Some Seattle Seahawks players planned to visit the slide area Monday, playing catch with some of the Darrington school children who are on break.
Earlier Sunday, church congregations across Washington offered prayers Sunday and honored the memory of the victims of Washington’s devastating mudslide, as the painstaking, painful search for the missing in the massive debris field entered its second week.
“We’ve been to Iraq and Afghanistan and seen some horrific things, but it’s something else to see this happen to your own community,” Army veteran Bret Cunningham, 47, of Camano Island, told the Los Angeles Times.
Gov. Jay Inslee took an aerial helicopter tour of the disaster site Sunday afternoon to see the progress that had been made and told reporters afterward he is not ready to give up hope of searchers finding survivors.
“We’re looking for that miracle out there right now,” he said. “I saw 400, 500 people out there (searchers) who are also looking for that miracle.”
A statewide moment of silence was held at 10:37 Saturday — the exact moment on the previous Saturday, March 22, when the massive wall of mud, trees and boulders came roaring down over State Route 530 and destroyed everything in its path near the tiny rural town of Oso, 55 miles northeast of Seattle.
The slide leveled at least 35 houses and 14 other homes and dammed the North Fork of the Stillaguamish River.
The debris field, with mud as deep as 40 feet in some spots, stretches over one square mile. Some survivors were rescued in the immediate aftermath of the mudslide on that March 22 morning, but hundreds of searchers, including local volunteers scouring the area for family members and friends, and specially trained dogs have found no signs of life since then.
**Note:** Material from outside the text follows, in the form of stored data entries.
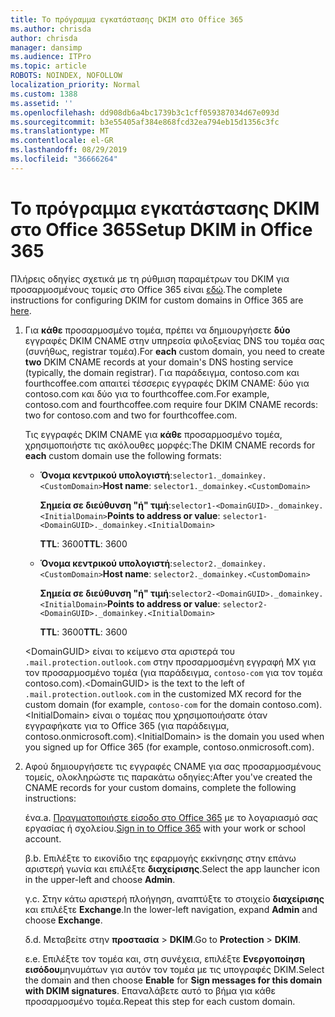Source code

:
 ```yaml
---
title: Το πρόγραμμα εγκατάστασης DKIM στο Office 365
ms.author: chrisda
author: chrisda
manager: dansimp
ms.audience: ITPro
ms.topic: article
ROBOTS: NOINDEX, NOFOLLOW
localization_priority: Normal
ms.custom: 1388
ms.assetid: ''
ms.openlocfilehash: dd908db6a4bc1739b3c1cff059387034d67e093d
ms.sourcegitcommit: b3e55405af384e868fcd32ea794eb15d1356c3fc
ms.translationtype: MT
ms.contentlocale: el-GR
ms.lasthandoff: 08/29/2019
ms.locfileid: "36666264"
---
```

# <a name="setup-dkim-in-office-365"></a><span data-ttu-id="7a768-102">Το πρόγραμμα εγκατάστασης DKIM στο Office 365</span><span class="sxs-lookup"><span data-stu-id="7a768-102">Setup DKIM in Office 365</span></span>

<span data-ttu-id="7a768-103">Πλήρεις οδηγίες σχετικά με τη ρύθμιση παραμέτρων του DKIM για προσαρμοσμένους τομείς στο Office 365 είναι [εδώ](https://docs.microsoft.com/office365/SecurityCompliance/use-dkim-to-validate-outbound-email#what-you-need-to-do-to-manually-set-up-dkim-in-office-365).</span><span class="sxs-lookup"><span data-stu-id="7a768-103">The complete instructions for configuring DKIM for custom domains in Office 365 are [here](https://docs.microsoft.com/office365/SecurityCompliance/use-dkim-to-validate-outbound-email#what-you-need-to-do-to-manually-set-up-dkim-in-office-365).</span></span>

1. <span data-ttu-id="7a768-104">Για **κάθε** προσαρμοσμένο τομέα, πρέπει να δημιουργήσετε **δύο** εγγραφές DKIM CNAME στην υπηρεσία φιλοξενίας DNS του τομέα σας (συνήθως, registrar τομέα).</span><span class="sxs-lookup"><span data-stu-id="7a768-104">For **each** custom domain, you need to create **two** DKIM CNAME records at your domain's DNS hosting service (typically, the domain registrar).</span></span> <span data-ttu-id="7a768-105">Για παράδειγμα, contoso.com και fourthcoffee.com απαιτεί τέσσερις εγγραφές DKIM CNAME: δύο για contoso.com και δύο για το fourthcoffee.com.</span><span class="sxs-lookup"><span data-stu-id="7a768-105">For example, contoso.com and fourthcoffee.com require four DKIM CNAME records: two for contoso.com and two for fourthcoffee.com.</span></span>

   <span data-ttu-id="7a768-106">Τις εγγραφές DKIM CNAME για **κάθε** προσαρμοσμένο τομέα, χρησιμοποιήστε τις ακόλουθες μορφές:</span><span class="sxs-lookup"><span data-stu-id="7a768-106">The DKIM CNAME records for **each** custom domain use the following formats:</span></span>

   - <span data-ttu-id="7a768-107">**Όνομα κεντρικού υπολογιστή**:`selector1._domainkey.<CustomDomain>`</span><span class="sxs-lookup"><span data-stu-id="7a768-107">**Host name**: `selector1._domainkey.<CustomDomain>`</span></span>

     <span data-ttu-id="7a768-108">**Σημεία σε διεύθυνση "ή" τιμή**:`selector1-<DomainGUID>._domainkey.<InitialDomain>`</span><span class="sxs-lookup"><span data-stu-id="7a768-108">**Points to address or value**: `selector1-<DomainGUID>._domainkey.<InitialDomain>`</span></span>

     <span data-ttu-id="7a768-109">**TTL**: 3600</span><span class="sxs-lookup"><span data-stu-id="7a768-109">**TTL**: 3600</span></span>

   - <span data-ttu-id="7a768-110">**Όνομα κεντρικού υπολογιστή**:`selector2._domainkey.<CustomDomain>`</span><span class="sxs-lookup"><span data-stu-id="7a768-110">**Host name**: `selector2._domainkey.<CustomDomain>`</span></span>

     <span data-ttu-id="7a768-111">**Σημεία σε διεύθυνση "ή" τιμή**:`selector2-<DomainGUID>._domainkey.<InitialDomain>`</span><span class="sxs-lookup"><span data-stu-id="7a768-111">**Points to address or value**: `selector2-<DomainGUID>._domainkey.<InitialDomain>`</span></span>

     <span data-ttu-id="7a768-112">**TTL**: 3600</span><span class="sxs-lookup"><span data-stu-id="7a768-112">**TTL**: 3600</span></span>

   <span data-ttu-id="7a768-113">\<DomainGUID\> είναι το κείμενο στα αριστερά του `.mail.protection.outlook.com` στην προσαρμοσμένη εγγραφή MX για τον προσαρμοσμένο τομέα (για παράδειγμα, `contoso-com` για τον τομέα contoso.com).</span><span class="sxs-lookup"><span data-stu-id="7a768-113">\<DomainGUID\> is the text to the left of `.mail.protection.outlook.com` in the customized MX record for the custom domain (for example, `contoso-com` for the domain contoso.com).</span></span> <span data-ttu-id="7a768-114">\<InitialDomain\> είναι ο τομέας που χρησιμοποιήσατε όταν εγγραφήκατε για το Office 365 (για παράδειγμα, contoso.onmicrosoft.com).</span><span class="sxs-lookup"><span data-stu-id="7a768-114">\<InitialDomain\> is the domain you used when you signed up for Office 365 (for example, contoso.onmicrosoft.com).</span></span>

2. <span data-ttu-id="7a768-115">Αφού δημιουργήσετε τις εγγραφές CNAME για σας προσαρμοσμένους τομείς, ολοκληρώστε τις παρακάτω οδηγίες:</span><span class="sxs-lookup"><span data-stu-id="7a768-115">After you've created the CNAME records for your custom domains, complete the following instructions:</span></span>

   <span data-ttu-id="7a768-116">ένα.</span><span class="sxs-lookup"><span data-stu-id="7a768-116">a.</span></span> <span data-ttu-id="7a768-117">[Πραγματοποιήστε είσοδο στο Office 365](https://support.office.microsoft.com/article/e9eb7d51-5430-4929-91ab-6157c5a050b4) με το λογαριασμό σας εργασίας ή σχολείου.</span><span class="sxs-lookup"><span data-stu-id="7a768-117">[Sign in to Office 365](https://support.office.microsoft.com/article/e9eb7d51-5430-4929-91ab-6157c5a050b4) with your work or school account.</span></span>

   <span data-ttu-id="7a768-118">β.</span><span class="sxs-lookup"><span data-stu-id="7a768-118">b.</span></span> <span data-ttu-id="7a768-119">Επιλέξτε το εικονίδιο της εφαρμογής εκκίνησης στην επάνω αριστερή γωνία και επιλέξτε **διαχείρισης**.</span><span class="sxs-lookup"><span data-stu-id="7a768-119">Select the app launcher icon in the upper-left and choose **Admin**.</span></span>

   <span data-ttu-id="7a768-120">γ.</span><span class="sxs-lookup"><span data-stu-id="7a768-120">c.</span></span> <span data-ttu-id="7a768-121">Στην κάτω αριστερή πλοήγηση, αναπτύξτε το στοιχείο **διαχείρισης** και επιλέξτε **Exchange**.</span><span class="sxs-lookup"><span data-stu-id="7a768-121">In the lower-left navigation, expand **Admin** and choose **Exchange**.</span></span>

   <span data-ttu-id="7a768-122">δ.</span><span class="sxs-lookup"><span data-stu-id="7a768-122">d.</span></span> <span data-ttu-id="7a768-123">Μεταβείτε στην **προστασία** > **DKIM**.</span><span class="sxs-lookup"><span data-stu-id="7a768-123">Go to **Protection** > **DKIM**.</span></span>

   <span data-ttu-id="7a768-124">ε.</span><span class="sxs-lookup"><span data-stu-id="7a768-124">e.</span></span> <span data-ttu-id="7a768-125">Επιλέξτε τον τομέα και, στη συνέχεια, επιλέξτε **Ενεργοποίηση** **εισόδου**μηνυμάτων για αυτόν τον τομέα με τις υπογραφές DKIM.</span><span class="sxs-lookup"><span data-stu-id="7a768-125">Select the domain and then choose **Enable** for **Sign messages for this domain with DKIM signatures**.</span></span> <span data-ttu-id="7a768-126">Επαναλάβετε αυτό το βήμα για κάθε προσαρμοσμένο τομέα.</span><span class="sxs-lookup"><span data-stu-id="7a768-126">Repeat this step for each custom domain.</span></span>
“The slide hit with such force that oftentimes rescuers are not finding full, intact victims,” Biermann said Saturday night.
Identification of the victims has been challenging, another official said.
On Sunday, Washington State Department of Transportation spokeswoman Kris Reitmann told reporters at a briefing in Darrington, Wash., that a total of about 620 members of local, state and federal agencies are working on the mudslide search. In addition, there are dozens of volunteers, and Reitmann said volunteer “memento collection crews” have been established to find personal belongings in the mud so that they can be reunited with survivors and victims’ families.
She also said that dog teams are taking a two-day break. “Conditions on the slide field are difficult, and so this is just a time to take care of the dogs. In addition, after a long time on a scene, dogs can lose their sensing ability, so taking that break is important.”